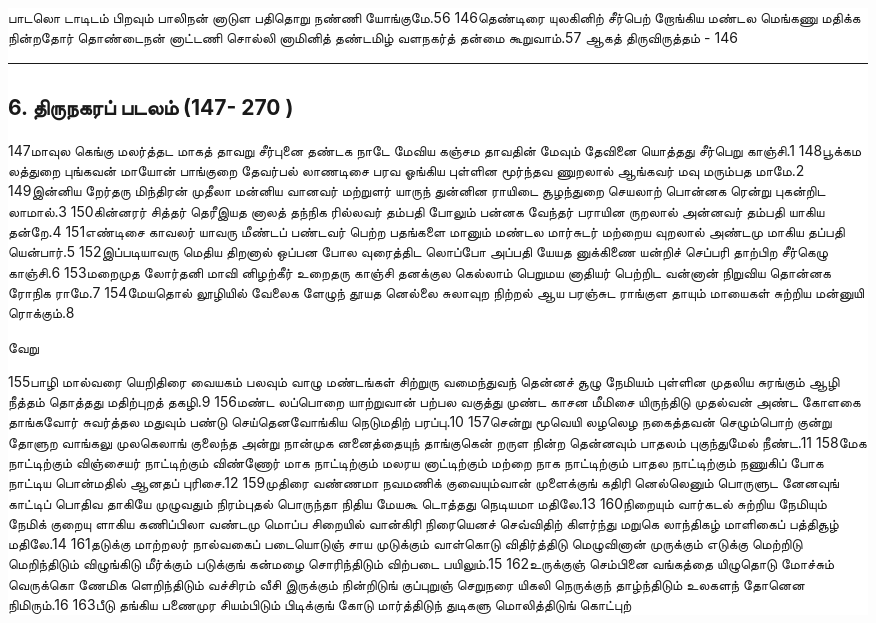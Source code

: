 பாடலொ டாடிடம் பிறவும் பாலிநன்
னாடுள பதிதொறு நண்ணி யோங்குமே.56 146தெண்டிரை யுலகினிற் சீர்பெற் றோங்கிய
மண்டல மெங்கணு மதிக்க நின்றதோர்
தொண்டைநன் னாட்டணி சொல்லி னாமினித்
தண்டமிழ் வளநகர்த் தன்மை கூறுவாம்.57
ஆகத் திருவிருத்தம் - 146
- - -

## 6. திருநகரப் படலம் (147- 270 )

147மாவுல கெங்கு மலர்த்தட மாகத்
தாவறு சீர்புனை தண்டக நாடே
மேவிய கஞ்சம தாவதின் மேவும்
தேவினை யொத்தது சீர்பெறு காஞ்சி.1 148பூக்கம லத்துறை புங்கவன் மாயோன்
பாங்குறை தேவர்பல் லாணடிசை பரவ
ஓங்கிய புள்ளின மூர்ந்தவ ணுறலால்
ஆங்கவர் மவு மரும்பத மாமே.2 149இன்னிய றேர்தரு மிந்திரன் முதீலா
மன்னிய வானவர் மற்றுளர் யாருந்
துன்னின ராயிடை சூழந்துறை செயலாற்
பொன்னக ரென்று புகன்றிட லாமால்.3 150கின்னரர் சித்தர் தெரீஇயத னாலத்
தந்நிக ரில்லவர் தம்பதி போலும்
பன்னக வேந்தர் பராயின ருறலால்
அன்னவர் தம்பதி யாகிய தன்றே.4 151எண்டிசை காவலர் யாவரு மீண்டப்
பண்டவர் பெற்ற பதங்களை மானும்
மண்டல மார்சுடர் மற்றைய வுறலால்
அண்டமு மாகிய தப்பதி யென்பார்.5 152இப்படியாவரு மெதிய திறனால்
ஒப்பன போல வுரைத்திட லொப்போ
அப்பதி யேயத னுக்கிணை யன்றிச்
செப்பரி தாற்பிற சீர்கெழு காஞ்சி.6 153மறைமுத லோர்தனி மாவி னிழற்கீர்
உறைதரு காஞ்சி தனக்குல கெல்லாம்
பெறுமய னாதியர் பெற்றிட வன்னான்
நிறுவிய தொன்னக ரோநிக ராமே.7 154மேயதொல் லூழியில் வேலைக ளேழுந்
தூயத னெல்லை சுலாவுற நிற்றல்
ஆய பரஞ்சுட ராங்குள தாயும்
மாயைகள் சுற்றிய மன்னுயி ரொக்கும்.8

வேறு

155பாழி மால்வரை யெறிதிரை வையகம் பலவும்
வாழு மண்டங்கள் சிற்றுரு வமைந்துவந் தென்னச்
சூழு நேமியம் புள்ளின முதலிய சுரங்கும்
ஆழி நீத்தம் தொத்தது மதிற்புறத் தகழி.9 156மண்ட லப்பொறை யாற்றுவான் பற்பல வகுத்து
முண்ட காசன மீமிசை யிருந்திடு முதல்வன்
அண்ட கோளகை தாங்கவோர் சுவர்த்தல மதுவும்
பண்டு செய்தெனவோங்கிய நெடுமதிற் பரப்பு.10 157சென்று மூவெயி லழலெழ நகைத்தவன் செழும்பொற்
குன்று தோளுற வாங்கலு முலகெலாங் குலைந்த
அன்று நான்முக னனைத்தையுந் தாங்குகென் றருள
நின்ற தென்னவும் பாதலம் புகுந்துமேல் நீண்ட.11 158மேக நாட்டிற்கும் விஞ்சையர் நாட்டிற்கும் விண்ணோர்
மாக நாட்டிற்கும் மலரய னாட்டிற்கும் மற்றை
நாக நாட்டிற்கும் பாதல நாட்டிற்கும் நணுகிப்
போக நாட்டிய பொன்மதில் ஆனதப் புரிசை.12 159முதிரை வண்ணமா நவமணிக் குவையும்வான் முளைக்குங்
கதிரி னெல்லெனும் பொருளுட னேனவுங் காட்டிப்
பொதிவ தாகியே முழுவதும் நிரம்புதல் பொருந்தா
நிதிய மேயகூ டொத்தது நெடியமா மதிலே.13 160நிறையும் வார்கடல் சுற்றிய நேமியும் நேமிக்
குறையு ளாகிய கணிப்பிலா வண்டமு மொப்ப
சிறையில் வான்கிரி நிரையெனச் செவ்விதிற் கிளர்ந்து
மறுகெ லாந்திகழ் மாளிகைப் பத்திசூழ் மதிலே.14 161தடுக்கு மாற்றலர் நால்வகைப் படையொடுஞ் சாய
முடுக்கும் வாள்கொடு விதிர்த்திடு மெழுவினான் முருக்கும்
எடுக்கு மெற்றிடு மெறிந்திடும் விழுங்கிடு மீர்க்கும்
படுக்குங் கன்மழை சொரிந்திடும் விற்படை பயிலும்.15 162உருக்குஞ் செம்பினை வங்கத்தை யிழுதொடு மோச்சும்
வெருக்கொ ணேமிக ளெறிந்திடும் வச்சிரம் வீசி
இருக்கும் நின்றிடுங் குப்புறுஞ் செறுநரை யிகலி
நெருக்குந் தாழ்ந்திடும் உலகளந் தோனென நிமிரும்.16 163பீடு தங்கிய பணைமுர சியம்பிடும் பிடிக்குங்
கோடு மார்த்திடுந் துடிகளு மொலித்திடுங் கொட்புற்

^^^^

Output the lines of the records above exactly as they appear, from the line containing "தூயத னெல்லை சுலாவுற நிற்றல்" through the line containing "நின்ற தென்னவும் பாதலம்".

தூயத னெல்லை சுலாவுற நிற்றல்
ஆய பரஞ்சுட ராங்குள தாயும்
மாயைகள் சுற்றிய மன்னுயி ரொக்கும்.8

வேறு

155பாழி மால்வரை யெறிதிரை வையகம் பலவும்
வாழு மண்டங்கள் சிற்றுரு வமைந்துவந் தென்னச்
சூழு நேமியம் புள்ளின முதலிய சுரங்கும்
ஆழி நீத்தம் தொத்தது மதிற்புறத் தகழி.9 156மண்ட லப்பொறை யாற்றுவான் பற்பல வகுத்து
முண்ட காசன மீமிசை யிருந்திடு முதல்வன்
அண்ட கோளகை தாங்கவோர் சுவர்த்தல மதுவும்
பண்டு செய்தெனவோங்கிய நெடுமதிற் பரப்பு.10 157சென்று மூவெயி லழலெழ நகைத்தவன் செழும்பொற்
குன்று தோளுற வாங்கலு முலகெலாங் குலைந்த
அன்று நான்முக னனைத்தையுந் தாங்குகென் றருள
நின்ற தென்னவும் பாதலம் புகுந்துமேல் நீண்ட.11 158மேக நாட்டிற்கும் விஞ்சையர் நாட்டிற்கும் விண்ணோர்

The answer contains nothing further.